1944 film by Frank Tuttle

The Hour Before the Dawn is a 1944 American drama war film directed by Frank Tuttle starring Franchot Tone and Veronica Lake. It was based on the 1942 novel by W. Somerset Maugham.

==Plot==
In 1923 in England, General Hetherton is instructing his grandson Jim to shoot a rifle. Jim's dog runs in the way and Jim accidentally kills him. The incident affects him deeply and he becomes a pacifist.

In 1939, Jim is headmaster at a school and has fallen in love with a young Austrian woman, Dora Bruckman, who works for his sister-in-law, May. He is unaware that Dora is a Nazi spy. She meets regularly with her supervisors in London, Mrs. Müller and Kurt van der Breughel, who pose as Austrian refugees.

With the outbreak of World War II, Jim's brother Roger joins the Royal Air Force, but Jim's pacifism leads him to apply for exemption from fighting, which is granted. Jim is required to find farm work, to aid in the war effort. He finds this difficult, because many farmers do not respect the fact that he is a conscientious objector, and do not want him on their farms. Dora is ordered to provide German bombers with a bearing to a camouflaged airfield where Roger is stationed, using the headlights of May's car. She is caught in the act by May's son Tommy, but claims May must have left the lights on. Dora has to turn them off before the bombers arrive, so the airfield is saved.

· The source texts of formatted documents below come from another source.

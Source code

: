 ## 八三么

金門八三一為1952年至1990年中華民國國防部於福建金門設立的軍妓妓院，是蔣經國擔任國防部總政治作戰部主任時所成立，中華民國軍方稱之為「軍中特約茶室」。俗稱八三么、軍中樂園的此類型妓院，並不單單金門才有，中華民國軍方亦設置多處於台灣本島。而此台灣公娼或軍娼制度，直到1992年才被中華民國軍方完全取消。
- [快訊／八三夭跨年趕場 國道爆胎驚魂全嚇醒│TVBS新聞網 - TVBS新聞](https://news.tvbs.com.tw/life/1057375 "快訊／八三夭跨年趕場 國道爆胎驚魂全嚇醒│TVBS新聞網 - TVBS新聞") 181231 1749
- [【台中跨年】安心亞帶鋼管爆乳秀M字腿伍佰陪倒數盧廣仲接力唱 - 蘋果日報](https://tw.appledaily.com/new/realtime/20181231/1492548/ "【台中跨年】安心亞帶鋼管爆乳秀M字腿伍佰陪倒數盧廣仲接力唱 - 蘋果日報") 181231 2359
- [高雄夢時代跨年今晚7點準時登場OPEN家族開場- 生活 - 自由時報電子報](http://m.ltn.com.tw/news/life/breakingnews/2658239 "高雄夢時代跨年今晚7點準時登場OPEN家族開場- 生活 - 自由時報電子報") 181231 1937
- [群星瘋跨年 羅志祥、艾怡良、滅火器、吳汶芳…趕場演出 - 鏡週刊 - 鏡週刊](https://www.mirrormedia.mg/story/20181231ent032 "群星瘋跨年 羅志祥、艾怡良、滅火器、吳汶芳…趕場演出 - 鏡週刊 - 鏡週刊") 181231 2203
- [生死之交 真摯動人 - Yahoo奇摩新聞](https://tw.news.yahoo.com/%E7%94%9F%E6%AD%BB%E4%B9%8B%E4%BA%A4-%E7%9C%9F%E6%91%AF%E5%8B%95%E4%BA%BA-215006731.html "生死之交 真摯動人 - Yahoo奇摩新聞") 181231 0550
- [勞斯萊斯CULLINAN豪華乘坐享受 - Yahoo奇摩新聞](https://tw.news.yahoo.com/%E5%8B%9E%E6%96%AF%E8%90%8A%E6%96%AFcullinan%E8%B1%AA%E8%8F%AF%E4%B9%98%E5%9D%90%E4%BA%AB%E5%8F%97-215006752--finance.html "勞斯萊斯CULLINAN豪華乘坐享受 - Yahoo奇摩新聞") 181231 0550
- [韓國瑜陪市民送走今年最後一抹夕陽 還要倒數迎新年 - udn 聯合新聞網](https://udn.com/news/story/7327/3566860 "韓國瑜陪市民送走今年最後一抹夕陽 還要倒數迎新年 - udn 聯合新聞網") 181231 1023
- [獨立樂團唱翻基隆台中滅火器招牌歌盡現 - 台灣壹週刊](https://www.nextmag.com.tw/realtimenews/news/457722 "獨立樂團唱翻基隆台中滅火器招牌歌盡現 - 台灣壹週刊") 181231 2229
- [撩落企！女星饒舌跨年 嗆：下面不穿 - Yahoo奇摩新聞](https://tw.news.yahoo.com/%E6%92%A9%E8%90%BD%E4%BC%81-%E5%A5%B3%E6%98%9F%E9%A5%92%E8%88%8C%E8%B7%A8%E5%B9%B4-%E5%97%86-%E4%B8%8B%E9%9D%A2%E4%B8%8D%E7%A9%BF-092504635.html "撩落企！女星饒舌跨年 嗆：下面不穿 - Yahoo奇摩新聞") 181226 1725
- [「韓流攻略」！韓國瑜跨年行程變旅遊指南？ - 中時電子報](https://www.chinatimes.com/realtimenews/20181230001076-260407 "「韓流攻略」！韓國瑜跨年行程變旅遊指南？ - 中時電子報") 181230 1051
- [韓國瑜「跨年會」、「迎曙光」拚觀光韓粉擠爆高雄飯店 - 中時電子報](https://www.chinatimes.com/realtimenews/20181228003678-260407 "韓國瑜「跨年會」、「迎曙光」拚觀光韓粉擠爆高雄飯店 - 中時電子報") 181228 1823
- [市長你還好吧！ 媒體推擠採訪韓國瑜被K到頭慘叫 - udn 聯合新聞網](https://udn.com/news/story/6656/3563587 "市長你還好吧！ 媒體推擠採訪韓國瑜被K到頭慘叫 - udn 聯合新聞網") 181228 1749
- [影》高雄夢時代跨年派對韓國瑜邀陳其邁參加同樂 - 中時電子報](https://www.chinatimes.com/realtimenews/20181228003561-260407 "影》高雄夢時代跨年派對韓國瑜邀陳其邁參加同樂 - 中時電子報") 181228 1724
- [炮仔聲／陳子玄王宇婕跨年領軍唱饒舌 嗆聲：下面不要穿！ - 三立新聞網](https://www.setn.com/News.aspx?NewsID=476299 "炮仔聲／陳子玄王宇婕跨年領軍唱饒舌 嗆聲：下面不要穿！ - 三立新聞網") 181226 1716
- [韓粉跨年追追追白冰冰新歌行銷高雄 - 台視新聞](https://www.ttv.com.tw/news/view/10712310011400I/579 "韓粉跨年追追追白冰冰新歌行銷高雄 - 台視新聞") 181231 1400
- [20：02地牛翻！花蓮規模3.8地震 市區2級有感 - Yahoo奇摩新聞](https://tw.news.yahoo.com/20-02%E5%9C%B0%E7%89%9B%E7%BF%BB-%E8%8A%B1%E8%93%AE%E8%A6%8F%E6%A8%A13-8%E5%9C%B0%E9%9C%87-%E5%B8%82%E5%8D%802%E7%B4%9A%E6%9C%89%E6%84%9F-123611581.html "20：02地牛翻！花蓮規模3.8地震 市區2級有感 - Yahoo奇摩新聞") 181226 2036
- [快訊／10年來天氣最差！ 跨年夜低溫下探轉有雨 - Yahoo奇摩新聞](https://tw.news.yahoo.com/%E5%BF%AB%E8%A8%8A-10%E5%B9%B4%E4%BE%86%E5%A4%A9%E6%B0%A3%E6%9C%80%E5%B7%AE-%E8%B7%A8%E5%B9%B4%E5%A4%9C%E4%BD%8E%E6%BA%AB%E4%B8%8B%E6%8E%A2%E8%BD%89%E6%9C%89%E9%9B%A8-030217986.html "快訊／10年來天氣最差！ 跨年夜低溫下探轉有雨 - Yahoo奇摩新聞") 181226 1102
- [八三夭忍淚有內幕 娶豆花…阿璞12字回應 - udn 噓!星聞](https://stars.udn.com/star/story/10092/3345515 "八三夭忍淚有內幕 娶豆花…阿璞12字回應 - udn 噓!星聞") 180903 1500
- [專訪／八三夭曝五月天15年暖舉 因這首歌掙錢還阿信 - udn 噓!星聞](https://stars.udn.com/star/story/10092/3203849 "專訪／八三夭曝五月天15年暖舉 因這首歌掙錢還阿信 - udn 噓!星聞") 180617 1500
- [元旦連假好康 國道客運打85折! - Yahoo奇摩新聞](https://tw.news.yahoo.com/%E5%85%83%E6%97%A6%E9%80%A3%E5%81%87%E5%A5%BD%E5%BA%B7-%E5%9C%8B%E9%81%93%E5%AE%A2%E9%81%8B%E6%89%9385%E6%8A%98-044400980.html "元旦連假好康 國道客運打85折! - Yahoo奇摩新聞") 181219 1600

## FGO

When all enemy aliens are ordered out of the district near the airfield, Dora marries Jim, to save her from being interned. Kurt plans to use Jim in an effort to convince influential English people to consider capitulation. He sends a fake letter to Jim, asking him to join an effort to educate refugee children, a task Jim is eager to accept. When they meet, Kurt suggests to Jim that the Germans might consider negotiating terms for peace with Britain. Jim tells Dora afterwards that Kurt spoke more like a German than a Dutchman.

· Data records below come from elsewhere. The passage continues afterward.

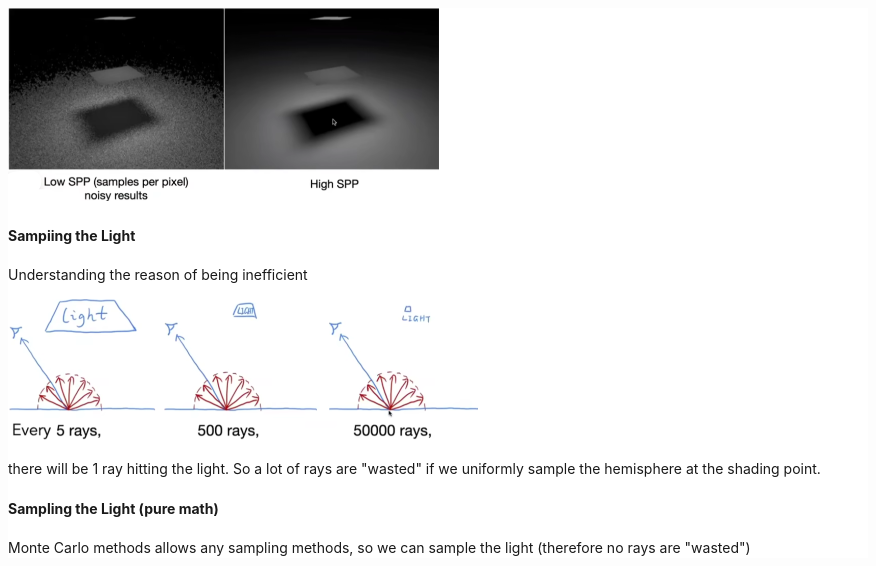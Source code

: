<img src="../../../assets/img/2022-08-30/fast_05-20-13.png" style="zoom:50%;" />



#### Sampiing the Light

Understanding the reason of being inefficient

<img src="../../../assets/img/2022-08-30/fast_05-20-51.png" style="zoom:50%;" />



there will be 1 ray hitting the light. So a lot of rays are "wasted"
if we uniformly sample the hemisphere at the shading point.



#### Sampling the Light (pure math)

Monte Carlo methods allows any sampling methods, so we can sample the light (therefore no rays are "wasted")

Worried, Dora telephones van der Breughel and recommends bombing the airfield that night. She pours gasoline over a hay wagon, but Tommy shows up unexpectedly and sees what she is doing. She locks him in a room, but when he blurts out that he knows what she is up to, she pulls out a pistol. Just then, she hears the bombers approaching and rushes out to set fire to the hay, to guide the bombers.

While Roger gets confirmation that Dora is a saboteur, Tommy escapes, encounters Jim, and tells him of his wife's betrayal. When Jim arrives home, Dora is packed and ready to leave. She admits to being a spy and then shoots him in the shoulder, before her gun jams. Jim kills her, just before Roger arrives. Afterward, Jim joins the Royal Air Force as a gunner.

==Cast==
- Franchot Tone as Jim Hetherton
- Veronica Lake as Dora Bruckmann
- John Sutton as Roger Hetherton
- Binnie Barnes as May Hetherton
- Henry Stephenson as General Hetherton
- Philip Merivale as Sir Leslie Buchanon
- Nils Asther as Kurt van der Breughel
- Edmund Breon as Freddy Merritt
- David Leland as Tommy Hetherton
- Aminta Dyne as Hertha Parkins

==Production==
The novel was published in 1942. Film rights were bought by Paramount while the project was in galley form, prior to Pearl Harbor. When the book was published, it became a best seller, but Paramount were reluctant to make a film based on it because it was about a conscientious objector - something that was felt to be palatable to the American public while the USA was neutral, but not after. However, after time passed, executives began to feel the public would be sympathetic to a movie about a genuine objector, as it was one of the freedoms the Allies were fighting for.

The movie was the first film produced by William Dozier, who had worked as a story editor at Paramount for a number of years. Shooting started in April 1943. Because of dim-out restrictions, night scenes were shot in Phoenix, Arizona.

==Reception==
According to Diabolique, the film "flopped at the box office, and Lake copped a lot of the blame. It wasn’t really her fault. Yes, she’s not very good, uncomfortable with an accent and not really capable of conveying too much depth, but lots of other people in the movie are even worse."